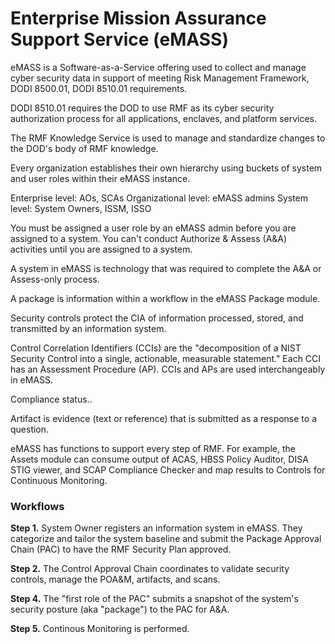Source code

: # Enterprise Mission Assurance Support Service (eMASS)
eMASS is a Software-as-a-Service offering used to collect and manage cyber security data in support of meeting Risk Management Framework, DODI 8500.01, DODI 8510.01 requirements. 

DODI 8510.01 requires the DOD to use RMF as its cyber security authorization process for all applications, enclaves, and platform services. 

The RMF Knowledge Service is used to manage and standardize changes to the DOD's body of RMF knowledge.

Every organization establishes their own hierarchy using buckets of system and user roles within their eMASS instance. 

Enterprise level: AOs, SCAs
Organizational level: eMASS admins
System level: System Owners, ISSM, ISSO

You must be assigned a user role by an eMASS admin before you are assigned to a system. You can't conduct Authorize & Assess (A&A) activities until you are assigned to a system. 

A system in eMASS is technology that was required to complete the A&A or Assess-only process. 

A package is information within a workflow in the eMASS Package module. 

Security controls protect the CIA of information processed, stored, and transmitted by an information system. 

Control Correlation Identifiers (CCIs) are the "decomposition of a NIST Security Control into a single, actionable, measurable statement." Each CCI has an Assessment Procedure (AP). CCIs and APs are used interchangeably in eMASS. 

Compliance status..

Artifact is evidence (text or reference) that is submitted as a response to a question. 

eMASS has functions to support every step of RMF. For example, the Assets module can consume output of ACAS, HBSS Policy Auditor, DISA STIG viewer, and SCAP Compliance Checker and map results to Controls for Continuous Monitoring. 

### Workflows  
**Step 1.** System Owner registers an information system in eMASS. They categorize and tailor the system baseline and submit the Package Approval Chain (PAC) to have the RMF Security Plan approved. 

**Step 2.** The Control Approval Chain coordinates to validate security controls, manage the POA&M, artifacts, and scans.

**Step 4.** The "first role of the PAC" submits a snapshot of the system's security posture (aka "package") to the PAC for A&A. 

**Step 5.** Continous Monitoring is performed.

.....

TASK REQUIREMENTS:
Restate the data word for word from its first line through the line with "### Workflows", leaving out any picture along the way.

FINISHED EXERCISE:
Source code

: # Enterprise Mission Assurance Support Service (eMASS)
eMASS is a Software-as-a-Service offering used to collect and manage cyber security data in support of meeting Risk Management Framework, DODI 8500.01, DODI 8510.01 requirements. 

DODI 8510.01 requires the DOD to use RMF as its cyber security authorization process for all applications, enclaves, and platform services. 

The RMF Knowledge Service is used to manage and standardize changes to the DOD's body of RMF knowledge.

Every organization establishes their own hierarchy using buckets of system and user roles within their eMASS instance. 

Enterprise level: AOs, SCAs
Organizational level: eMASS admins
System level: System Owners, ISSM, ISSO

You must be assigned a user role by an eMASS admin before you are assigned to a system. You can't conduct Authorize & Assess (A&A) activities until you are assigned to a system. 

A system in eMASS is technology that was required to complete the A&A or Assess-only process. 

A package is information within a workflow in the eMASS Package module. 

Security controls protect the CIA of information processed, stored, and transmitted by an information system. 

Control Correlation Identifiers (CCIs) are the "decomposition of a NIST Security Control into a single, actionable, measurable statement." Each CCI has an Assessment Procedure (AP). CCIs and APs are used interchangeably in eMASS. 

Compliance status..

Artifact is evidence (text or reference) that is submitted as a response to a question. 

eMASS has functions to support every step of RMF. For example, the Assets module can consume output of ACAS, HBSS Policy Auditor, DISA STIG viewer, and SCAP Compliance Checker and map results to Controls for Continuous Monitoring. 

### Workflows  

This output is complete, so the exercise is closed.